** WHAT IS EXPECTED **
Please return every line from the entries that has the string "cases" in it.
[[ DATA UNDER STUDY, beginning ]]
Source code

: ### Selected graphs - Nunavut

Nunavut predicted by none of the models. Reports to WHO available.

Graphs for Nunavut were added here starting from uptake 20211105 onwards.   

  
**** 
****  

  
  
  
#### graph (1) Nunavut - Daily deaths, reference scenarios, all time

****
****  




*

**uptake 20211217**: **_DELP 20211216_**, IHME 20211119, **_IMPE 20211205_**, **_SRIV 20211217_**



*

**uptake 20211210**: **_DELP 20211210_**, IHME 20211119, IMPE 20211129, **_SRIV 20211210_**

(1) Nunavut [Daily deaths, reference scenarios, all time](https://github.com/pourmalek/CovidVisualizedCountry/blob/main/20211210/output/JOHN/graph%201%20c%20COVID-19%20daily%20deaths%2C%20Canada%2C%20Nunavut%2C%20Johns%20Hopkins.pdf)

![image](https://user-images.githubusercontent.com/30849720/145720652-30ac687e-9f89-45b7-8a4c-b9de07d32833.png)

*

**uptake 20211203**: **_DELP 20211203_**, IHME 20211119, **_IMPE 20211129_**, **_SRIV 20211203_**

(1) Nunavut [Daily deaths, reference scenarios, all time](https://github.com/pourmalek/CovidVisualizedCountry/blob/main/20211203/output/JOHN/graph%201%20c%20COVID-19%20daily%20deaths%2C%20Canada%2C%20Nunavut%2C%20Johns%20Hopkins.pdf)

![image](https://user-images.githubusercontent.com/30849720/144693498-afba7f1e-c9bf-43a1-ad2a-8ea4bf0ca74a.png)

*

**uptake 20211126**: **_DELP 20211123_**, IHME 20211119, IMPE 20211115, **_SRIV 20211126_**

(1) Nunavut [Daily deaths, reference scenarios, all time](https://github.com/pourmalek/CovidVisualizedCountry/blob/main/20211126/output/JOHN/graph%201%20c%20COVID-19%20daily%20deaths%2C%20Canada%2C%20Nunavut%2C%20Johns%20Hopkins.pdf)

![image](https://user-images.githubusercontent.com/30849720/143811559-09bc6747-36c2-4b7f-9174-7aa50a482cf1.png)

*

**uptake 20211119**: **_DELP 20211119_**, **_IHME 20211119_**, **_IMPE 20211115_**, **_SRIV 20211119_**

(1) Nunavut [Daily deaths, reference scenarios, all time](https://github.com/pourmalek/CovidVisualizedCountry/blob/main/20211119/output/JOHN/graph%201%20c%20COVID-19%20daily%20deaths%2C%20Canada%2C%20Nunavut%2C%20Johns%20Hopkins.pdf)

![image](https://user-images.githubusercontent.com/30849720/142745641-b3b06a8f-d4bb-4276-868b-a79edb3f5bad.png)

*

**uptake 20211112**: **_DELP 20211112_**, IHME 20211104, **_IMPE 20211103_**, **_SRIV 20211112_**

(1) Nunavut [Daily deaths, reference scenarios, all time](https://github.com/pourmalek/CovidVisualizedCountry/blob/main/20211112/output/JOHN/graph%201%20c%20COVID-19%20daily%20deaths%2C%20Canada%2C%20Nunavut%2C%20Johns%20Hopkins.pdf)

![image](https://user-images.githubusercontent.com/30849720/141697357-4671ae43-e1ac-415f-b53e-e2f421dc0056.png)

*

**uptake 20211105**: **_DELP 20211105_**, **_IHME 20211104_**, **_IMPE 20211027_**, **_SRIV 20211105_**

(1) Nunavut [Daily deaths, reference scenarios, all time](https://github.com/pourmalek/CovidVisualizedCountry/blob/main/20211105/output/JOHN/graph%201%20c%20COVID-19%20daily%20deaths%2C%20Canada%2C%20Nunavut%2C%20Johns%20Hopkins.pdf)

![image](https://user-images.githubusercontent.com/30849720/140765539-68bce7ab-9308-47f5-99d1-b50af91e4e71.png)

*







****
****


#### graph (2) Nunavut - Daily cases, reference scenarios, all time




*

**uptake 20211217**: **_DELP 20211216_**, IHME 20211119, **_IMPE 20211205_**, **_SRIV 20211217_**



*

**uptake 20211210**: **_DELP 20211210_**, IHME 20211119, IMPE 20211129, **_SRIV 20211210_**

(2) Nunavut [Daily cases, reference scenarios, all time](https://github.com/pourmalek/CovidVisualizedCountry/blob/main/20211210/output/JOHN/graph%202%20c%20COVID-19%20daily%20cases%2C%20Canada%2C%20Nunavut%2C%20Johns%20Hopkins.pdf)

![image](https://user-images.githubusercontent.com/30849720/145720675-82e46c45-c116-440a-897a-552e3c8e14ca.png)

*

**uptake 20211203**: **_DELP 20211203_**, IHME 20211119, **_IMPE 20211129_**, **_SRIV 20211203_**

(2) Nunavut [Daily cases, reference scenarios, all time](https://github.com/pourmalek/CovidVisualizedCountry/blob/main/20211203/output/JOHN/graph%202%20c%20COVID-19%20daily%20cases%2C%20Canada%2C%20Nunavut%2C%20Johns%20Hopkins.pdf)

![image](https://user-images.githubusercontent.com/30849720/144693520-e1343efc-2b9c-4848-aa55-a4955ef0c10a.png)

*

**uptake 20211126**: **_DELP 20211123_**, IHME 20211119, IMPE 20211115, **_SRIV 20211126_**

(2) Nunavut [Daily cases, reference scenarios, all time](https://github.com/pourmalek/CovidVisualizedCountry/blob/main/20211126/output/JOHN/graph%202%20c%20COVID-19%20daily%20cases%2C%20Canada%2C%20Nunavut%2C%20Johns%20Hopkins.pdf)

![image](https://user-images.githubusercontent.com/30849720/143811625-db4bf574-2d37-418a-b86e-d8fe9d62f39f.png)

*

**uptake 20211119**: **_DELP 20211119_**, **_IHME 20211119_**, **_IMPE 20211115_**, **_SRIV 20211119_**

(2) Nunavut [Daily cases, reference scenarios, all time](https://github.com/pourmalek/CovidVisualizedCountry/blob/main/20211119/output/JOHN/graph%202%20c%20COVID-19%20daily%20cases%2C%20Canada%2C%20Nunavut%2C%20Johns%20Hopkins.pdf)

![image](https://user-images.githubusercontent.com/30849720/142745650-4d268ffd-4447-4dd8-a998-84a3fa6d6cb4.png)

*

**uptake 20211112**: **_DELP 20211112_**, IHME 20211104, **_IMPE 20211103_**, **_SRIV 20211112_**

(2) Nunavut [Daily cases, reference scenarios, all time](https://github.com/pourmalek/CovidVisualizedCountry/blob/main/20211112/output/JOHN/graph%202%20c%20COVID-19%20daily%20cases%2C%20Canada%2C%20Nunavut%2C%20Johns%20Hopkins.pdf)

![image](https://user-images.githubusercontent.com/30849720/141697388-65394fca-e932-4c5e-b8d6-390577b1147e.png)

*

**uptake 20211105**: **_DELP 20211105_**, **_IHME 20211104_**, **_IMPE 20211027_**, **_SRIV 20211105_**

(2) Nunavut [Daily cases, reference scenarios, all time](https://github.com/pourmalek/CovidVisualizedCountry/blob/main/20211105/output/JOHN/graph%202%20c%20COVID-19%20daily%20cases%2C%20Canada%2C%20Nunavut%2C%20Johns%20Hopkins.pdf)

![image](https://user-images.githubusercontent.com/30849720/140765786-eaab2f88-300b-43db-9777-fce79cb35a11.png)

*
[[ DATA UNDER STUDY, end ]]
** PROBLEM SOLUTION **
#### graph (2) Nunavut - Daily cases, reference scenarios, all time
(2) Nunavut [Daily cases, reference scenarios, all time](https://github.com/pourmalek/CovidVisualizedCountry/blob/main/20211210/output/JOHN/graph%202%20c%20COVID-19%20daily%20cases%2C%20Canada%2C%20Nunavut%2C%20Johns%20Hopkins.pdf)
(2) Nunavut [Daily cases, reference scenarios, all time](https://github.com/pourmalek/CovidVisualizedCountry/blob/main/20211203/output/JOHN/graph%202%20c%20COVID-19%20daily%20cases%2C%20Canada%2C%20Nunavut%2C%20Johns%20Hopkins.pdf)
(2) Nunavut [Daily cases, reference scenarios, all time](https://github.com/pourmalek/CovidVisualizedCountry/blob/main/20211126/output/JOHN/graph%202%20c%20COVID-19%20daily%20cases%2C%20Canada%2C%20Nunavut%2C%20Johns%20Hopkins.pdf)
(2) Nunavut [Daily cases, reference scenarios, all time](https://github.com/pourmalek/CovidVisualizedCountry/blob/main/20211119/output/JOHN/graph%202%20c%20COVID-19%20daily%20cases%2C%20Canada%2C%20Nunavut%2C%20Johns%20Hopkins.pdf)
(2) Nunavut [Daily cases, reference scenarios, all time](https://github.com/pourmalek/CovidVisualizedCountry/blob/main/20211112/output/JOHN/graph%202%20c%20COVID-19%20daily%20cases%2C%20Canada%2C%20Nunavut%2C%20Johns%20Hopkins.pdf)
(2) Nunavut [Daily cases, reference scenarios, all time](https://github.com/pourmalek/CovidVisualizedCountry/blob/main/20211105/output/JOHN/graph%202%20c%20COVID-19%20daily%20cases%2C%20Canada%2C%20Nunavut%2C%20Johns%20Hopkins.pdf)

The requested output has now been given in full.